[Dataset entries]
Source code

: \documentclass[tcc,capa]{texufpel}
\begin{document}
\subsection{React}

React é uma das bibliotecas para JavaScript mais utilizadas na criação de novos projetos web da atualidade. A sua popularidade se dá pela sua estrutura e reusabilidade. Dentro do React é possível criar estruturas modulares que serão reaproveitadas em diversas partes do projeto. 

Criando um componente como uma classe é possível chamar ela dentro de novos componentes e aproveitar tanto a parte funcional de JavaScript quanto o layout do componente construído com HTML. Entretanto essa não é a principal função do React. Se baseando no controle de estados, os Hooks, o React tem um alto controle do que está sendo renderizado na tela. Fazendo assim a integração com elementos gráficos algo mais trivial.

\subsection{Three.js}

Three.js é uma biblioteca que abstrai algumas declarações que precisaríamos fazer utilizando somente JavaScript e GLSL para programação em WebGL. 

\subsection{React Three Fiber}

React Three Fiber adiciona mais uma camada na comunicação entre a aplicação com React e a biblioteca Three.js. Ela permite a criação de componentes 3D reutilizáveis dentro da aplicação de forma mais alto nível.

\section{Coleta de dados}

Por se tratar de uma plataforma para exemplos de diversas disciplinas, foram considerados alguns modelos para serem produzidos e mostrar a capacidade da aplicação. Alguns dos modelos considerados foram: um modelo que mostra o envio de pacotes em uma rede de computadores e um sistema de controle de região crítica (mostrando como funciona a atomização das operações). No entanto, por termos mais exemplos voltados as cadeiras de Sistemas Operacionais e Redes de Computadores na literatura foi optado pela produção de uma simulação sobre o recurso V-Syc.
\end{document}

### Aim of the task:
Transcribe each entry verbatim, leaving none out.

### Solution below:
Source code

: \documentclass[tcc,capa]{texufpel}
\begin{document}
\subsection{React}

React é uma das bibliotecas para JavaScript mais utilizadas na criação de novos projetos web da atualidade. A sua popularidade se dá pela sua estrutura e reusabilidade. Dentro do React é possível criar estruturas modulares que serão reaproveitadas em diversas partes do projeto. 

Criando um componente como uma classe é possível chamar ela dentro de novos componentes e aproveitar tanto a parte funcional de JavaScript quanto o layout do componente construído com HTML. Entretanto essa não é a principal função do React. Se baseando no controle de estados, os Hooks, o React tem um alto controle do que está sendo renderizado na tela. Fazendo assim a integração com elementos gráficos algo mais trivial.

\subsection{Three.js}

Three.js é uma biblioteca que abstrai algumas declarações que precisaríamos fazer utilizando somente JavaScript e GLSL para programação em WebGL. 

\subsection{React Three Fiber}

React Three Fiber adiciona mais uma camada na comunicação entre a aplicação com React e a biblioteca Three.js. Ela permite a criação de componentes 3D reutilizáveis dentro da aplicação de forma mais alto nível.

\section{Coleta de dados}

Por se tratar de uma plataforma para exemplos de diversas disciplinas, foram considerados alguns modelos para serem produzidos e mostrar a capacidade da aplicação. Alguns dos modelos considerados foram: um modelo que mostra o envio de pacotes em uma rede de computadores e um sistema de controle de região crítica (mostrando como funciona a atomização das operações). No entanto, por termos mais exemplos voltados as cadeiras de Sistemas Operacionais e Redes de Computadores na literatura foi optado pela produção de uma simulação sobre o recurso V-Syc.
\end{document}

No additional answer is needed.